China Day will take place on Sept. 22 and will be attended by the Shanghai governor as well as delegates from the China Film Group Corporation and the Beijing Film Academy. The day will include panels on virtual reality and 3D films, and the rise of these platforms in the film industry, as well as the European premiere screening of Johnnie To’s “Three,” starring Louis Koo, Wallace Chung and Zhao Wei, about a thug who will do anything to escape police arrest, and the European premiere of Guang Zeng’s short film, “Farewell, My Love,” starring Dan Liu and Zheng Wang.

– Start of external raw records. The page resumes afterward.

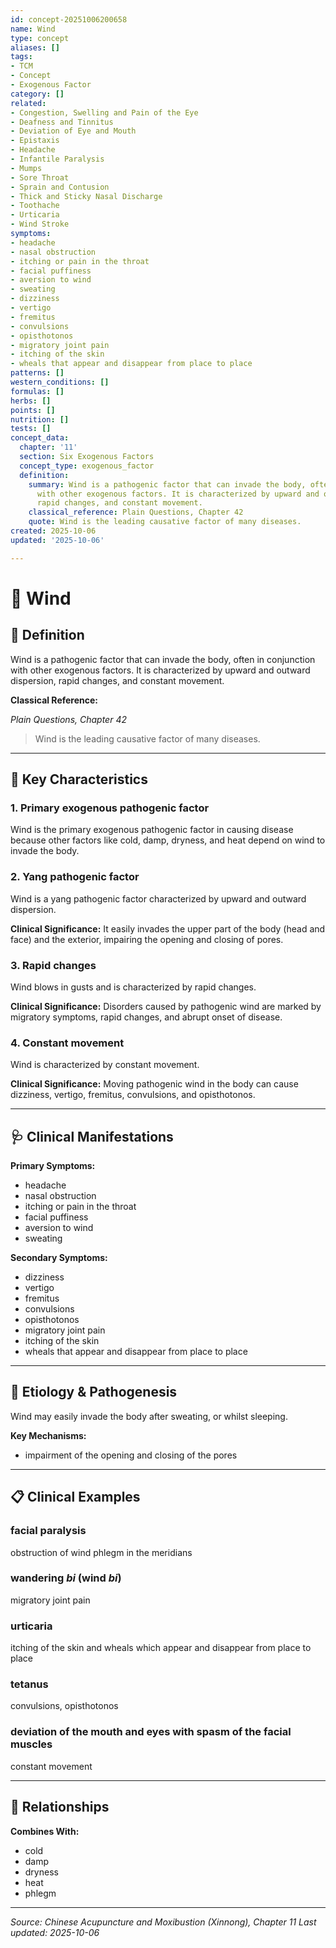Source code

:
 ```yaml
---
id: concept-20251006200658
name: Wind
type: concept
aliases: []
tags:
- TCM
- Concept
- Exogenous Factor
category: []
related:
- Congestion, Swelling and Pain of the Eye
- Deafness and Tinnitus
- Deviation of Eye and Mouth
- Epistaxis
- Headache
- Infantile Paralysis
- Mumps
- Sore Throat
- Sprain and Contusion
- Thick and Sticky Nasal Discharge
- Toothache
- Urticaria
- Wind Stroke
symptoms:
- headache
- nasal obstruction
- itching or pain in the throat
- facial puffiness
- aversion to wind
- sweating
- dizziness
- vertigo
- fremitus
- convulsions
- opisthotonos
- migratory joint pain
- itching of the skin
- wheals that appear and disappear from place to place
patterns: []
western_conditions: []
formulas: []
herbs: []
points: []
nutrition: []
tests: []
concept_data:
  chapter: '11'
  section: Six Exogenous Factors
  concept_type: exogenous_factor
  definition:
    summary: Wind is a pathogenic factor that can invade the body, often in conjunction
      with other exogenous factors. It is characterized by upward and outward dispersion,
      rapid changes, and constant movement.
    classical_reference: Plain Questions, Chapter 42
    quote: Wind is the leading causative factor of many diseases.
created: 2025-10-06
updated: '2025-10-06'

---
```


# 🧬 Wind

## 📖 Definition

Wind is a pathogenic factor that can invade the body, often in conjunction with other exogenous factors. It is characterized by upward and outward dispersion, rapid changes, and constant movement.

**Classical Reference:**

*Plain Questions, Chapter 42*

> Wind is the leading causative factor of many diseases.

---

## 🔬 Key Characteristics

### 1. Primary exogenous pathogenic factor

Wind is the primary exogenous pathogenic factor in causing disease because other factors like cold, damp, dryness, and heat depend on wind to invade the body.

### 2. Yang pathogenic factor

Wind is a yang pathogenic factor characterized by upward and outward dispersion.

**Clinical Significance:** It easily invades the upper part of the body (head and face) and the exterior, impairing the opening and closing of pores.

### 3. Rapid changes

Wind blows in gusts and is characterized by rapid changes.

**Clinical Significance:** Disorders caused by pathogenic wind are marked by migratory symptoms, rapid changes, and abrupt onset of disease.

### 4. Constant movement

Wind is characterized by constant movement.

**Clinical Significance:** Moving pathogenic wind in the body can cause dizziness, vertigo, fremitus, convulsions, and opisthotonos.

---

## 🩺 Clinical Manifestations

**Primary Symptoms:**
- headache
- nasal obstruction
- itching or pain in the throat
- facial puffiness
- aversion to wind
- sweating

**Secondary Symptoms:**
- dizziness
- vertigo
- fremitus
- convulsions
- opisthotonos
- migratory joint pain
- itching of the skin
- wheals that appear and disappear from place to place

---

## 🧬 Etiology & Pathogenesis

Wind may easily invade the body after sweating, or whilst sleeping.

**Key Mechanisms:**
- impairment of the opening and closing of the pores

---

## 📋 Clinical Examples

### facial paralysis

obstruction of wind phlegm in the meridians

### wandering *bi* (wind *bi*)

migratory joint pain

### urticaria

itching of the skin and wheals which appear and disappear from place to place

### tetanus

convulsions, opisthotonos

### deviation of the mouth and eyes with spasm of the facial muscles

constant movement

---

## 🔗 Relationships

**Combines With:**
- cold
- damp
- dryness
- heat
- phlegm

---


*Source: Chinese Acupuncture and Moxibustion (Xinnong), Chapter 11*
*Last updated: 2025-10-06*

Five films have been selected to participate in the Co-Production Forum, which is a partnership between Raindance and the Guadalajara Film Festival (FICG), focusing on the relationship between the U.K. and Ibero-American film industries. The films are in development and filmmakers will have the opportunity to try and secure funding and U.K. co-productions for their projects. Films include Jesus Magana Vazquez’s “Human Resources”; Eduardo Naranjo’s “I Faust”; Sonia Albert-Sobrino and Miriam Albert-Sobrino’s “Melita”; Tiahoga Ruge’s “The Bicycle”; and Horacio Alcala and Aitor Echevarria’s “The Icarus.”

Among other industry sessions are a panel on Brexit, which will look at what leaving the European Union means for the U.K. film industry; “The Film in My Mind: Women Filmmakers” will include a panel of female directors discussing the challenges and successes they faced while making their first features; “The Market for LGBT Films” will look at the growing presence of these films globally and how visibility can be maximized in the international film festival circuit; and a panel on “Successful Crowdfunding” will look at how web series can capitalize on this source of revenue.

The festival’s “Live! Ammunition!” event provides participants with the chance to pitch an idea for a film to a panel of top film executives. Participants drop a five pound note in a hat and have two minutes to convince the panel to read their script or develop their film.

Raindance founder Elliot Grove commented: “We are always striving to showcase innovative and leading-edge work, but we also know how important it is to provide independent filmmakers with opportunities to get their projects made.”

The festival announced last week that British filmmaker Ken Loach will receive the first Raindance Auteur Award, and will participate in an onstage discussion.